TRY IT → Give the listing again word for word. Skip the pictures.

= Beginning of Section =

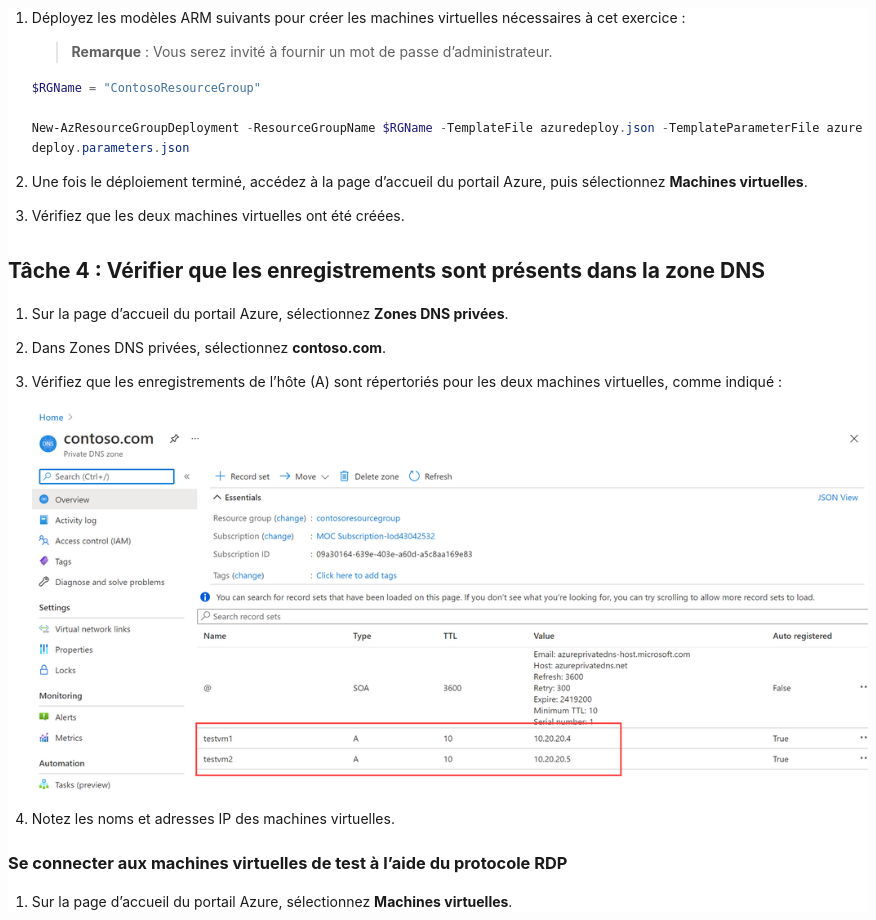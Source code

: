 1. Déployez les modèles ARM suivants pour créer les machines virtuelles nécessaires à cet exercice :

    >**Remarque** : Vous serez invité à fournir un mot de passe d’administrateur.

   ```powershell
   $RGName = "ContosoResourceGroup"
   
   New-AzResourceGroupDeployment -ResourceGroupName $RGName -TemplateFile azuredeploy.json -TemplateParameterFile azuredeploy.parameters.json
   ```
  
1. Une fois le déploiement terminé, accédez à la page d’accueil du portail Azure, puis sélectionnez **Machines virtuelles**.

1. Vérifiez que les deux machines virtuelles ont été créées.

## Tâche 4 : Vérifier que les enregistrements sont présents dans la zone DNS

1. Sur la page d’accueil du portail Azure, sélectionnez **Zones DNS privées**.

1. Dans Zones DNS privées, sélectionnez **contoso.com**.

1. Vérifiez que les enregistrements de l’hôte (A) sont répertoriés pour les deux machines virtuelles, comme indiqué :

    ![Zone DNS contoso.com présentant les enregistrements A de l’hôte inscrit automatiquement.](../media/contoso_com-dns-zone.png)

1. Notez les noms et adresses IP des machines virtuelles.

### Se connecter aux machines virtuelles de test à l’aide du protocole RDP

1. Sur la page d’accueil du portail Azure, sélectionnez **Machines virtuelles**.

= End of Section =

ANSWER SPACE →
Source code

: 1. Déployez les modèles ARM suivants pour créer les machines virtuelles nécessaires à cet exercice :

    >**Remarque** : Vous serez invité à fournir un mot de passe d’administrateur.

   ```powershell
   $RGName = "ContosoResourceGroup"
   
   New-AzResourceGroupDeployment -ResourceGroupName $RGName -TemplateFile azuredeploy.json -TemplateParameterFile azuredeploy.parameters.json
   ```
  
1. Une fois le déploiement terminé, accédez à la page d’accueil du portail Azure, puis sélectionnez **Machines virtuelles**.

1. Vérifiez que les deux machines virtuelles ont été créées.

## Tâche 4 : Vérifier que les enregistrements sont présents dans la zone DNS

1. Sur la page d’accueil du portail Azure, sélectionnez **Zones DNS privées**.

1. Dans Zones DNS privées, sélectionnez **contoso.com**.

1. Vérifiez que les enregistrements de l’hôte (A) sont répertoriés pour les deux machines virtuelles, comme indiqué :

    ![Zone DNS contoso.com présentant les enregistrements A de l’hôte inscrit automatiquement.](../media/contoso_com-dns-zone.png)

1. Notez les noms et adresses IP des machines virtuelles.

### Se connecter aux machines virtuelles de test à l’aide du protocole RDP

1. Sur la page d’accueil du portail Azure, sélectionnez **Machines virtuelles**.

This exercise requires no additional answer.